The parable of the sower is a familiar text, and fortunately we are given the explanation, so all we need to do is examine our consciences and consider: who are we? Am I like the seed that fell on the path, hearing words of the kingdom yet immediately is snatched away? The fact that we are all here in church at 8am, would suggest nobody present falls into that category.
This parable gives us clues about the commitment and perseverance required to be a disciple.
The recent lockdown has certainly challenged our commitment and perseverance. In the past four months, when churches were closed and we were not able to gather together for worship, communion or fellowship, there may have been times when we might have felt like the seed that fell on the rocky ground. We had received the word with joy, but the “troubles and persecution” of lockdown might have made us feel further from God than ever, or spiritually running on empty.
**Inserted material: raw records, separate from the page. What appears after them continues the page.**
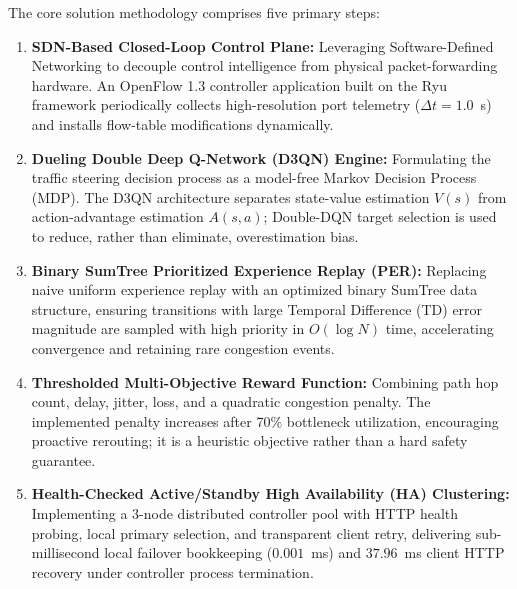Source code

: \documentclass[12pt,a4paper,oneside]{report}
\begin{document}
The core solution methodology comprises five primary steps:
\begin{enumerate}
    \item \textbf{SDN-Based Closed-Loop Control Plane:} Leveraging Software-Defined Networking to decouple control intelligence from physical packet-forwarding hardware. An OpenFlow 1.3 controller application built on the Ryu framework periodically collects high-resolution port telemetry ($\Delta t = 1.0$~s) and installs flow-table modifications dynamically.
    \item \textbf{Dueling Double Deep Q-Network (D3QN) Engine:} Formulating the traffic steering decision process as a model-free Markov Decision Process (MDP). The D3QN architecture separates state-value estimation $V(s)$ from action-advantage estimation $A(s,a)$; Double-DQN target selection is used to reduce, rather than eliminate, overestimation bias.
    \item \textbf{Binary SumTree Prioritized Experience Replay (PER):} Replacing naive uniform experience replay with an optimized binary SumTree data structure, ensuring transitions with large Temporal Difference (TD) error magnitude are sampled with high priority in $O(\log N)$ time, accelerating convergence and retaining rare congestion events.
    \item \textbf{Thresholded Multi-Objective Reward Function:} Combining path hop count, delay, jitter, loss, and a quadratic congestion penalty. The implemented penalty increases after 70\% bottleneck utilization, encouraging proactive rerouting; it is a heuristic objective rather than a hard safety guarantee.
    \item \textbf{Health-Checked Active/Standby High Availability (HA) Clustering:} Implementing a 3-node distributed controller pool with HTTP health probing, local primary selection, and transparent client retry, delivering sub-millisecond local failover bookkeeping ($0.001$~ms) and $37.96$~ms client HTTP recovery under controller process termination.
\end{enumerate}
\end{document}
We always said Church is not the building it is the people, however joining together in worship and fellowship are essential parts of how we express our faith. It is hard to be the body of Christ when you cannot gather together as a body. Not being able to go to church made a big difference, not being able to sit in an empty church and to feel closer to God was hard for many of us.
Perhaps lockdown provided new ways of connecting with God, new ways of finding spiritual renewal and new insights into the words of the kingdom. In those moments we might have felt more like the good soil, who hears and understands the word and bears fruit.
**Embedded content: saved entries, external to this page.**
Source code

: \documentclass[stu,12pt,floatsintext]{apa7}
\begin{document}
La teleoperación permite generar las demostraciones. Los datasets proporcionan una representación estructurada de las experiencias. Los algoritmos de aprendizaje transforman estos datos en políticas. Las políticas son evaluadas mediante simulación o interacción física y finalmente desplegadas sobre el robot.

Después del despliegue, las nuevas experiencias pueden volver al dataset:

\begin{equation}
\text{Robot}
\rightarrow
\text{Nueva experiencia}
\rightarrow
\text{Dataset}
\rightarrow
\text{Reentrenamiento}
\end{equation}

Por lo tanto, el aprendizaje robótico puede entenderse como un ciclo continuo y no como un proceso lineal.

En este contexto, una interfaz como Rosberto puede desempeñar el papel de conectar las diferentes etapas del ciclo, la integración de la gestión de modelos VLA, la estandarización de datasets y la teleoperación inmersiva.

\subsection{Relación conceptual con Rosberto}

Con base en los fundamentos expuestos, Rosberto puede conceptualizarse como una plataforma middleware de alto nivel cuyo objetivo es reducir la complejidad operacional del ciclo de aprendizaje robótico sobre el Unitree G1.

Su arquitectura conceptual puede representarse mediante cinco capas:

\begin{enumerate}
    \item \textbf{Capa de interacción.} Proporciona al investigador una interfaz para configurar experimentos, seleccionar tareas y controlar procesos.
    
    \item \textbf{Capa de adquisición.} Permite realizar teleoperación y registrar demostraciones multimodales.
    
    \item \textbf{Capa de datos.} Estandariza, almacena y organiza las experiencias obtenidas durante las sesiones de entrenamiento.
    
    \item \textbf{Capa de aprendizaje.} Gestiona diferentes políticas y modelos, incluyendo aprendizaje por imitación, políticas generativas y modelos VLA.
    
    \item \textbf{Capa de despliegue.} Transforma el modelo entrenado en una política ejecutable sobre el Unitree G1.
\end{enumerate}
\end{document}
However, perhaps the Pandemic has reframed this parable for us. Perhaps it is the Church, both locally, nationally and globally that we should think of as the seed and Coronavirus is a pretty big thorn to choke out the Church. Yet the Church struggled on. Locally and globally the Church found new ways of worshipping and connecting with her parishioners and the wider community.
It is a sign of how successful online worship became that on Sunday 17th May the Church broke Zoom as Christians logged in to join their church’s online service. There is evidence that churches across the country reached more people than would ever sit in our pews and reached out to the disabled, to those who had been the pillar of our church, but in recent years are no longer able to get here; also those who will never be able to attend church.
However not everyone has access to the internet or to computers and even for those that do, some of us just don’t find online worship helpful. It can be hard to fully worship through a screen, to feel that spiritual connection, to feel close to God. As Richard Coles said on the St Albans Pilgrimage service “Matter Matters”.
Slowly, gradually we are beginning to be able to come together again for worship. Although there are still tight restrictions, limiting our fellowship and how we worship, we are returning together as the body of Christ again. We have an opportunity to recreate good soil for a wider community than before.
I am also aware that I will be the first female clergyman in the benefice and for some this may present a thistle. It is very important that I do not stand in the way of God, of worship or of receiving communion. If there are any who will find my ministry a potential thistle, let’s talk through the issues and find a strategy before my priesting in June, so we can provide good soil for all to worship and receive communion.
The fact that you are all here today, in church at 8 o’clock in the morning is evidence that you are the seed that fell on the good soil. The challenge now is….to “bear fruit and yields…. a hundredfold…. sixty …[or] thirty”.
This is the challenge for each one of us coming out of lockdown.
To misquote St Francis of Assisi; “Preach the Gospel at all times. When necessary, use words.”